- _EXERCISE BRIEF_
For the listing below, state how many lines include "using". The number alone is the answer.
Segment Start: TASK MATERIAL
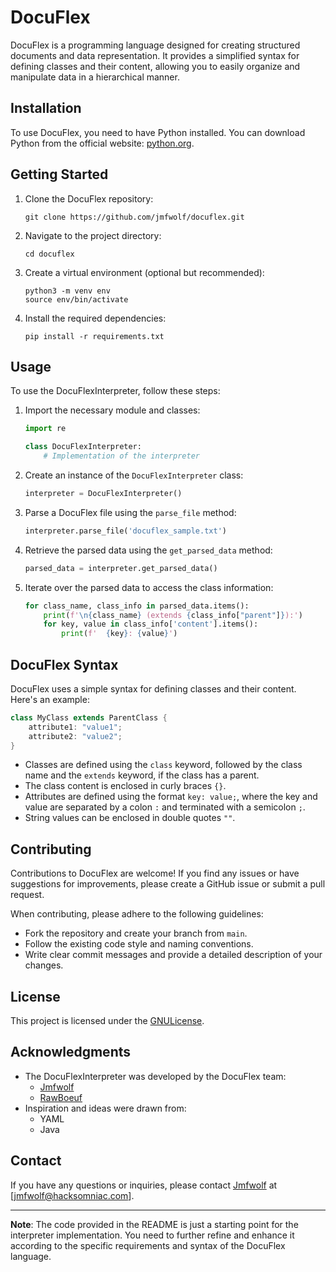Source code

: # DocuFlex

DocuFlex is a programming language designed for creating structured documents and data representation. It provides a simplified syntax for defining classes and their content, allowing you to easily organize and manipulate data in a hierarchical manner.

## Installation

To use DocuFlex, you need to have Python installed. You can download Python from the official website: [python.org](https://www.python.org/).

## Getting Started

1. Clone the DocuFlex repository:

   ```shell
   git clone https://github.com/jmfwolf/docuflex.git
   ```

2. Navigate to the project directory:

   ```shell
   cd docuflex
   ```

3. Create a virtual environment (optional but recommended):

   ```shell
   python3 -m venv env
   source env/bin/activate
   ```

4. Install the required dependencies:

   ```shell
   pip install -r requirements.txt
   ```

## Usage

To use the DocuFlexInterpreter, follow these steps:

1. Import the necessary module and classes:

   ```python
   import re

   class DocuFlexInterpreter:
       # Implementation of the interpreter
   ```

2. Create an instance of the `DocuFlexInterpreter` class:

   ```python
   interpreter = DocuFlexInterpreter()
   ```

3. Parse a DocuFlex file using the `parse_file` method:

   ```python
   interpreter.parse_file('docuflex_sample.txt')
   ```

4. Retrieve the parsed data using the `get_parsed_data` method:

   ```python
   parsed_data = interpreter.get_parsed_data()
   ```

5. Iterate over the parsed data to access the class information:

   ```python
   for class_name, class_info in parsed_data.items():
       print(f'\n{class_name} (extends {class_info["parent"]}):')
       for key, value in class_info['content'].items():
           print(f'  {key}: {value}')
   ```

## DocuFlex Syntax

DocuFlex uses a simple syntax for defining classes and their content. Here's an example:

```java
class MyClass extends ParentClass {
    attribute1: "value1";
    attribute2: "value2";
}
```

- Classes are defined using the `class` keyword, followed by the class name and the `extends` keyword, if the class has a parent.
- The class content is enclosed in curly braces `{}`.
- Attributes are defined using the format `key: value;`, where the key and value are separated by a colon `:` and terminated with a semicolon `;`.
- String values can be enclosed in double quotes `""`.

## Contributing

Contributions to DocuFlex are welcome! If you find any issues or have suggestions for improvements, please create a GitHub issue or submit a pull request. 

When contributing, please adhere to the following guidelines:
- Fork the repository and create your branch from `main`.
- Follow the existing code style and naming conventions.
- Write clear commit messages and provide a detailed description of your changes.

## License

This project is licensed under the [GNULicense](LICENSE).

## Acknowledgments

- The DocuFlexInterpreter was developed by the DocuFlex team:
    - [Jmfwolf](https://github.com/Jmfwolf)
    - [RawBoeuf](https://github.com/RawBoeuf)
- Inspiration and ideas were drawn from:
    - YAML
    - Java

## Contact

If you have any questions or inquiries, please contact [Jmfwolf](https://github.com/Jmfwolf) at [jmfwolf@hacksomniac.com].

---
**Note**: The code provided in the README is just a starting point for the interpreter implementation. You need to further refine and enhance it according to the specific requirements and syntax of the DocuFlex language.
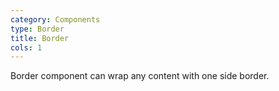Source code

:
 ```yaml
---
category: Components
type: Border
title: Border
cols: 1
---
```


Border component can wrap any content with one side border.
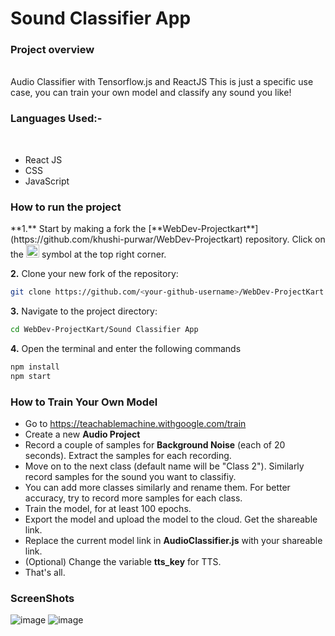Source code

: <h1> Sound Classifier App </h1>
<h3>Project overview</h3> <br>
Audio Classifier with Tensorflow.js and ReactJS
This is just a specific use case, you can train your own model and classify any sound you like!<br>

<h3> Languages Used:-</h3> <br>
<ul>
<li>React JS</li>
<li>CSS</li>
<li>JavaScript</li>
</ul>
<h3>How to run the project</h3>
**1.** Start by making a fork the [**WebDev-Projectkart**](https://github.com/khushi-purwar/WebDev-Projectkart) repository. Click on the <a href="https://github.com/khushi-purwar/WebDev-Projectkart/fork"><img src="https://i.imgur.com/G4z1kEe.png" height="21" width="21"></a> symbol at the top right corner.

**2.** Clone your new fork of the repository:

```bash
git clone https://github.com/<your-github-username>/WebDev-ProjectKart
```

**3.** Navigate to the project directory:

```bash
cd WebDev-ProjectKart/Sound Classifier App
```

**4.** Open the terminal and enter the following commands

```bash
npm install
npm start
```

<h3>How to Train Your Own Model</h3>

* Go to https://teachablemachine.withgoogle.com/train
* Create a new **Audio Project**
* Record a couple of samples for **Background Noise** (each of 20 seconds). Extract the samples for each recording.
* Move on to the next class (default name will be "Class 2"). Similarly record samples for the sound you want to classifiy. 
* You can add more classes similarly and rename them. For better accuracy, try to record more samples for each class.
* Train the model, for at least 100 epochs. 
* Export the model and upload the model to the cloud. Get the shareable link.
* Replace the current model link in **AudioClassifier.js** with your shareable link.
* (Optional) Change the variable **tts_key** for TTS. 
* That's all. 

<h3> ScreenShots </h3> 

![image](https://user-images.githubusercontent.com/72400676/167061311-e637e2e5-6248-4a96-af3b-a6f076faf8c1.png)
![image](https://user-images.githubusercontent.com/72400676/167061361-7ace04b5-cd29-427c-b190-cf1e53bbe92d.png)

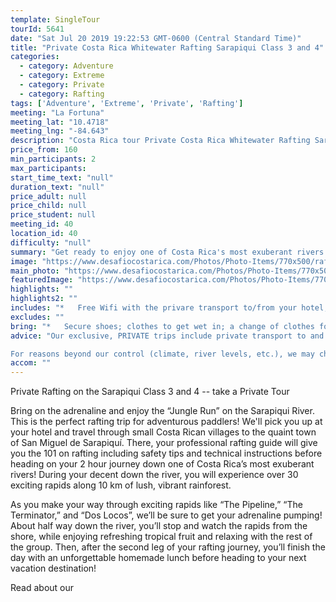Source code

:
 ```yaml
---
template: SingleTour
tourId: 5641
date: "Sat Jul 20 2019 19:22:53 GMT-0600 (Central Standard Time)"
title: "Private Costa Rica Whitewater Rafting Sarapiqui Class 3 and 4"
categories: 
  - category: Adventure
  - category: Extreme
  - category: Private
  - category: Rafting
tags: ['Adventure', 'Extreme', 'Private', 'Rafting']
meeting: "La Fortuna"
meeting_lat: "10.4718"
meeting_lng: "-84.643"
description: "Costa Rica tour Private Costa Rica Whitewater Rafting Sarapiqui Class 3 and 4, id 5641"
price_from: 160
min_participants: 2
max_participants: 
start_time_text: "null"
duration_text: "null"
price_adult: null
price_child: null
price_student: null
meeting_id: 40
location_id: 40
difficulty: "null"
summary: "Get ready to enjoy one of Costa Rica's most exuberant rivers! Rafting on the Sarapiquí River is considered one of the Must-Do Costa Rica tours in the wet and wild Northern Zone of Costa Rica according to Costa Rica Traveler magazine. You’ll experience over 30 exciting rapids with names like The Terminator and Dos Locos. Whether you are a first-timer or a rafting expert, this rafting trip will guarantee to get your adrenalin..."
image: "https://www.desafiocostarica.com/Photos/Photo-Items/770x500/rafting-on-the-sarapiqui-river---class-3-4---private-3.jpg"
main_photo: "https://www.desafiocostarica.com/Photos/Photo-Items/770x500/rafting-on-the-sarapiqui-river---class-3-4---private-3.jpg"
featuredImage: "https://www.desafiocostarica.com/Photos/Photo-Items/770x500/rafting-on-the-sarapiqui-river---class-3-4---private-3.jpg"
highlights: ""
highlights2: ""
includes: "*   Free Wifi with the privare transport to/from your hotel; top quality adventure gear; fun and professional guides who love their job; tropical fruit break; delicious home-cooked meal; towel; photographer"
excludes: ""
bring: "*   Secure shoes; clothes to get wet in; a change of clothes for after the tour; appetite for adventure"
advice: "Our exclusive, PRIVATE trips include private transport to and from your hotel, you get our most-experienced, top bilingual guides to accompany you, personalized choice of food options, no sense of rushing along - you can take your time, plus you get your photos included. Have a look at our Adventure Waiver if you have questions about our Costa Rica adventure tour policies.

For reasons beyond our control (climate, river levels, etc.), we may change to a more-suitable tour with an equal or similar adventure-appeal or offer other tour options so you don't miss out on a fun day in Costa Rica. We reserve the right to cancel a trip due to unfavorable conditions & will only run a tour according to our policies. Full refund is given if (on rare occasion) no tour is run. This adventure involves some inherent risk and physical exertion, so you must be in good physical condition!While the recommended weight limit for our canyoneering (rappelling) tour and most zip line tours is 220 lbs (100 kilos) it’s more about waist size than weight as the ropes (canyoneering) and cables (zip lines) are rated for well over 220 lbs but the maximum waist size for the harnesses used for these tours is 42 inches. So if you are a little over 220 lbs but your waist is less than 42 inches you can still do these tours."
accom: ""
---
```

Private Rafting on the Sarapiqui Class 3 and 4 -- take a Private Tour

Bring on the adrenaline and enjoy the “Jungle Run” on the Sarapiqui River. This is the perfect rafting trip for adventurous paddlers! We'll pick you up at your hotel and travel through small Costa Rican villages to the quaint town of San Miguel de Sarapiquí. There, your professional rafting guide will give you the 101 on rafting including safety tips and technical instructions before heading on your 2 hour journey down one of Costa Rica’s most exuberant rivers! During your decent down the river, you will experience over 30 exciting rapids along 10 km of lush, vibrant rainforest.

As you make your way through exciting rapids like “The Pipeline,” “The Terminator,” and “Dos Locos”, we’ll be sure to get your adrenaline pumping! About half way down the river, you’ll stop and watch the rapids from the shore, while enjoying refreshing tropical fruit and relaxing with the rest of the group. Then, after the second leg of your rafting journey, you’ll finish the day with an unforgettable homemade lunch before heading to your next vacation destination!

Read about our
Segment End: TASK MATERIAL
- _SOLUTION TO THE PROBLEM_
4